As part of the British Council Common Thread Residency I spent several weeks living with an artisan  weaver Kenza Oulaghda collaborating on new product and learning about the incredible heritage of the Amazigh people.

Kenza  described about how secret messages had been sent by weaving the Tamazight language and symbols into rugs .The idea that that patterns and shapes could be arranged to communicate hidden messages and that an everyday object, the rug could carry such stories captured my imagination. The Association of Tithrite is a cooperative of 20 women based in a small mud building close to the mosque in the centre of the village. The weave “shed” has space for 3-4 vertical looms, it is far from spacious, there is no electricity so the weavers work during the day light hours only and return home at midday and times of prayer. Central to the village, the “weave shed” is a place not just for production but somewhere the women of the village come together to chat, laugh, sing and share stories whilst weaving, spinning and setting up looms. 

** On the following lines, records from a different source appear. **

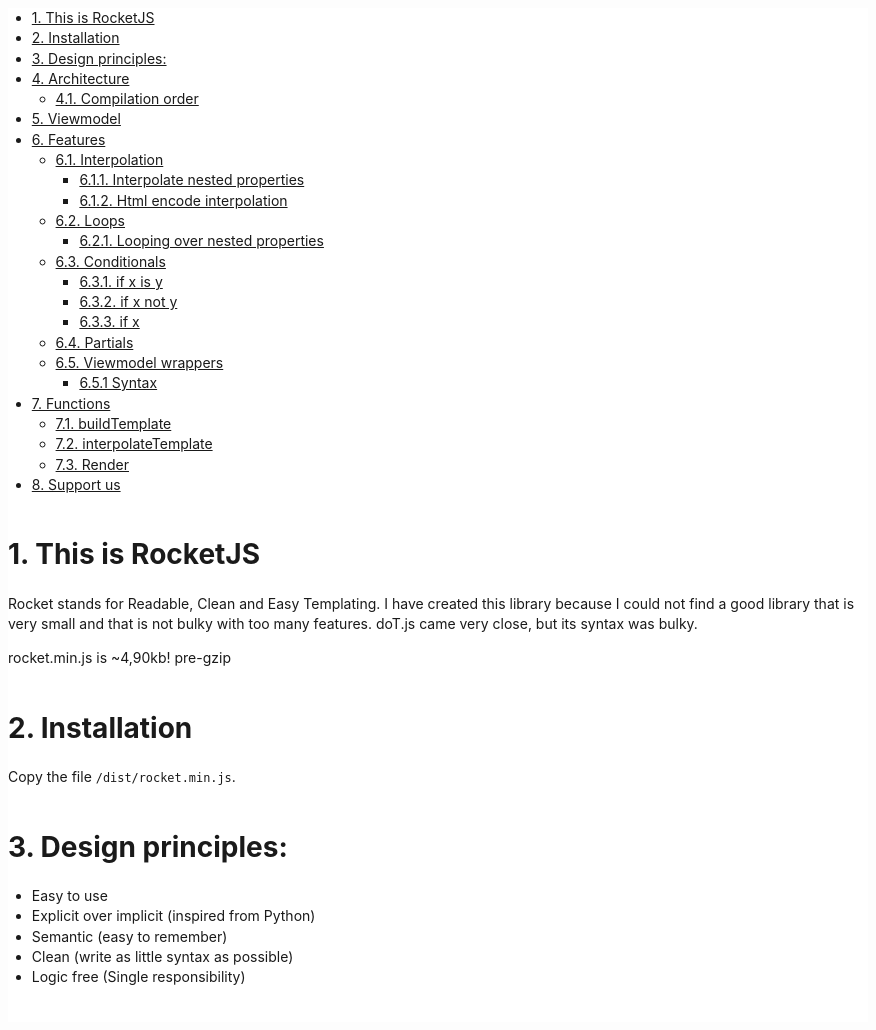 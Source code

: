

- [1. This is RocketJS](#1-this-is-rocketjs)
- [2. Installation](#2-installation)
- [3. Design principles:](#3-design-principles)
- [4. Architecture](#4-architecture)
    - [4.1. Compilation order](#41-compilation-order)
- [5. Viewmodel](#5-viewmodel)
- [6. Features](#6-features)
    - [6.1. Interpolation](#61-interpolation)
        - [6.1.1. Interpolate nested properties](#611-interpolate-nested-properties)
        - [6.1.2. Html encode interpolation](#612-html-encode-interpolation)
    - [6.2. Loops](#62-loops)
        - [6.2.1. Looping over nested properties](#621-looping-over-nested-properties)
    - [6.3. Conditionals](#63-conditionals)
        - [6.3.1. if x is y](#631-if-x-is-y)
        - [6.3.2. if x not y](#632-if-x-not-y)
        - [6.3.3. if x](#633-if-x)
    - [6.4. Partials](#64-partials)
    - [6.5. Viewmodel wrappers](#65-viewmodel-wrappers)
        - [6.5.1 Syntax](#651-syntax)
- [7. Functions](#7-functions)
    - [7.1. buildTemplate](#71-buildtemplate)
    - [7.2. interpolateTemplate](#72-interpolatetemplate)
    - [7.3. Render](#73-render)
- [8. Support us](#8-support-us)



# 1. This is RocketJS

Rocket stands for Readable, Clean and Easy Templating. I have created this library
because I could not find a good library that is very small and that is not bulky with too many features. doT.js came very close, but its syntax was
bulky. 

rocket.min.js is ~4,90kb! pre-gzip

# 2. Installation

Copy the file ```/dist/rocket.min.js```.

# 3. Design principles:

-   Easy to use
-   Explicit over implicit (inspired from Python)
-   Semantic (easy to remember)
-   Clean (write as little syntax as possible)
-   Logic free (Single responsibility)

&nbsp;
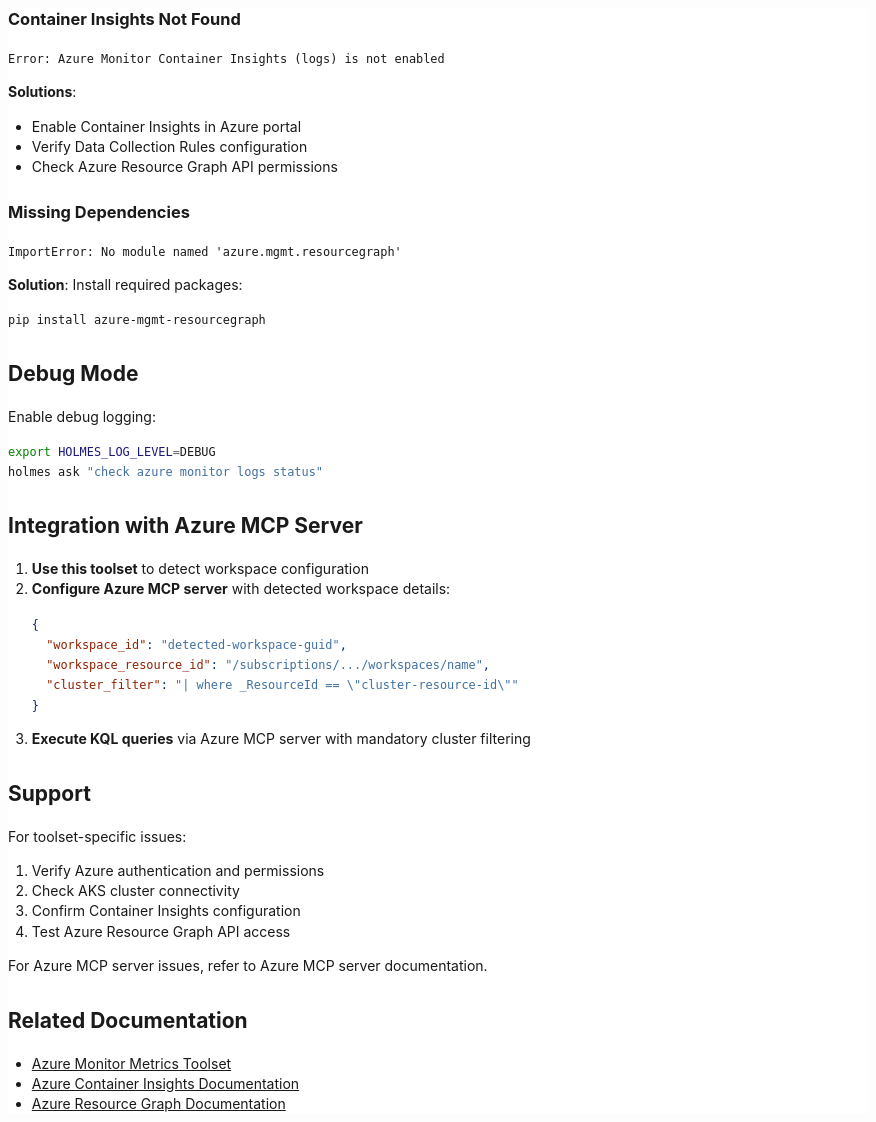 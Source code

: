 ### Container Insights Not Found
```
Error: Azure Monitor Container Insights (logs) is not enabled
```
**Solutions**:
- Enable Container Insights in Azure portal
- Verify Data Collection Rules configuration
- Check Azure Resource Graph API permissions

### Missing Dependencies
```
ImportError: No module named 'azure.mgmt.resourcegraph'
```
**Solution**: Install required packages:
```bash
pip install azure-mgmt-resourcegraph
```

## Debug Mode
Enable debug logging:
```bash
export HOLMES_LOG_LEVEL=DEBUG
holmes ask "check azure monitor logs status"
```

## Integration with Azure MCP Server

1. **Use this toolset** to detect workspace configuration
2. **Configure Azure MCP server** with detected workspace details:
   ```json
   {
     "workspace_id": "detected-workspace-guid",
     "workspace_resource_id": "/subscriptions/.../workspaces/name",
     "cluster_filter": "| where _ResourceId == \"cluster-resource-id\""
   }
   ```
3. **Execute KQL queries** via Azure MCP server with mandatory cluster filtering

## Support

For toolset-specific issues:
1. Verify Azure authentication and permissions
2. Check AKS cluster connectivity  
3. Confirm Container Insights configuration
4. Test Azure Resource Graph API access

For Azure MCP server issues, refer to Azure MCP server documentation.

## Related Documentation
- [Azure Monitor Metrics Toolset](azuremonitor-metrics.md)
- [Azure Container Insights Documentation](https://docs.microsoft.com/en-us/azure/azure-monitor/containers/container-insights-overview)
- [Azure Resource Graph Documentation](https://docs.microsoft.com/en-us/azure/governance/resource-graph/)
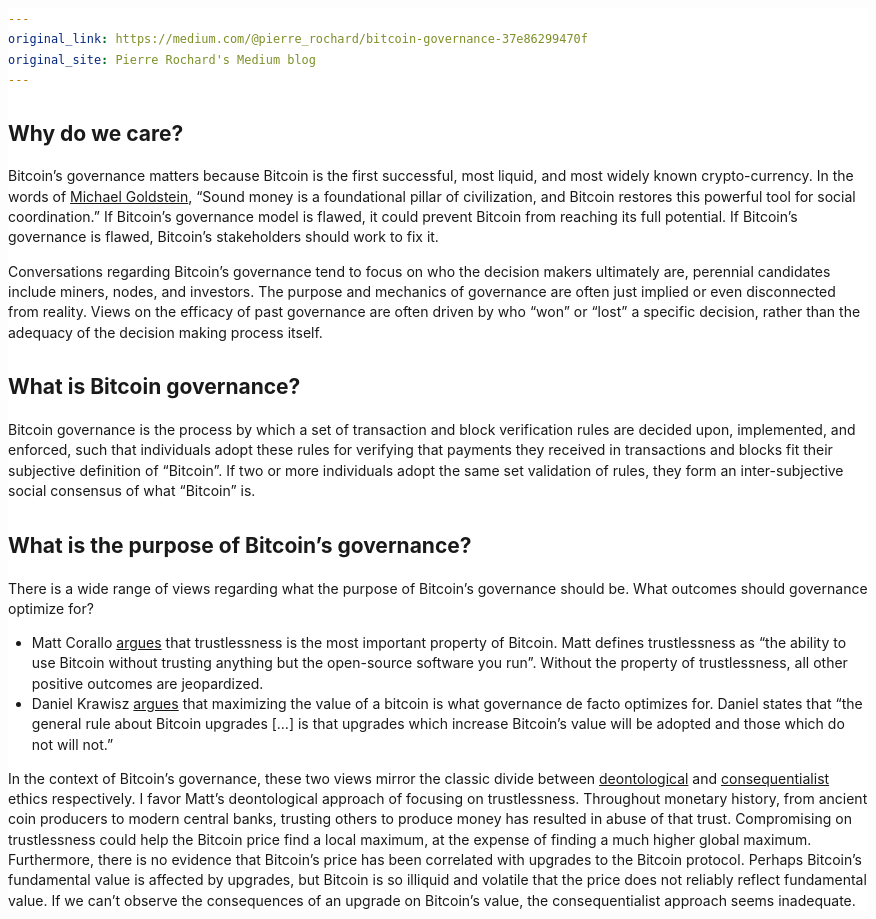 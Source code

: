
 ```yaml
---
original_link: https://medium.com/@pierre_rochard/bitcoin-governance-37e86299470f
original_site: Pierre Rochard's Medium blog
---
```


## Why do we care?

Bitcoin’s governance matters because Bitcoin is the first successful, most liquid, and most widely known crypto-currency. In the words of [Michael Goldstein](https://twitter.com/bitstein/status/968913787628740608), “Sound money is a foundational pillar of civilization, and Bitcoin restores this powerful tool for social coordination.” If Bitcoin’s governance model is flawed, it could prevent Bitcoin from reaching its full potential. If Bitcoin’s governance is flawed, Bitcoin’s stakeholders should work to fix it.

Conversations regarding Bitcoin’s governance tend to focus on who the decision makers ultimately are, perennial candidates include miners, nodes, and investors. The purpose and mechanics of governance are often just implied or even disconnected from reality. Views on the efficacy of past governance are often driven by who “won” or “lost” a specific decision, rather than the adequacy of the decision making process itself.

## What is Bitcoin governance?

Bitcoin governance is the process by which a set of transaction and block verification rules are decided upon, implemented, and enforced, such that individuals adopt these rules for verifying that payments they received in transactions and blocks fit their subjective definition of “Bitcoin”. If two or more individuals adopt the same set validation of rules, they form an inter-subjective social consensus of what “Bitcoin” is.

## What is the purpose of Bitcoin’s governance?

There is a wide range of views regarding what the purpose of Bitcoin’s governance should be. What outcomes should governance optimize for?

- Matt Corallo [argues](http://bluematt.bitcoin.ninja/2017/02/28/bitcoin-trustlessness/) that trustlessness is the most important property of Bitcoin. Matt defines trustlessness as “the ability to use Bitcoin without trusting anything but the open-source software you run”. Without the property of trustlessness, all other positive outcomes are jeopardized.
- Daniel Krawisz [argues](/mempool/who-controls-bitcoin/) that maximizing the value of a bitcoin is what governance de facto optimizes for. Daniel states that “the general rule about Bitcoin upgrades […] is that upgrades which increase Bitcoin’s value will be adopted and those which do not will not.”

In the context of Bitcoin’s governance, these two views mirror the classic divide between [deontological](https://en.wikipedia.org/wiki/Deontological_ethics) and [consequentialist](https://en.wikipedia.org/wiki/Consequentialism) ethics respectively. I favor Matt’s deontological approach of focusing on trustlessness. Throughout monetary history, from ancient coin producers to modern central banks, trusting others to produce money has resulted in abuse of that trust. Compromising on trustlessness could help the Bitcoin price find a local maximum, at the expense of finding a much higher global maximum. Furthermore, there is no evidence that Bitcoin’s price has been correlated with upgrades to the Bitcoin protocol. Perhaps Bitcoin’s fundamental value is affected by upgrades, but Bitcoin is so illiquid and volatile that the price does not reliably reflect fundamental value. If we can’t observe the consequences of an upgrade on Bitcoin’s value, the consequentialist approach seems inadequate.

It was in this spirit of cooperation, collaboration and exchange that I became part of, which shaped our work and our conversations around the symbols woven into the brightly colored carpets. I collected stories from each of the women asking them about the motifs that held particular significance to them. Many of the woven symbols are associated with protection from evil spirits and have roots in the nomadic heritage of the Amazigh people. Motifs include triangles, diamonds, zigzags, stylized flies, birds, and the shape of a saw as well as others symbols linked to fertility, and prosperity such as bird tracks or animal claws. This wonderful jumble of shapes and patterns- could also be found on doorways, walls and in the tattoos on the hands and faces of the weavers. Their stories were everywhere I just had to look…

In Amazigh society the weaver, the wool and the loom are all revered. The beliefs and superstitions around the loom allowed me an insight into this magical world. The loom was blessed with songs and prayer before and during weaving, then when the weaving was cut down, the warp threads were splashed with salt and water to keep away bad spirits.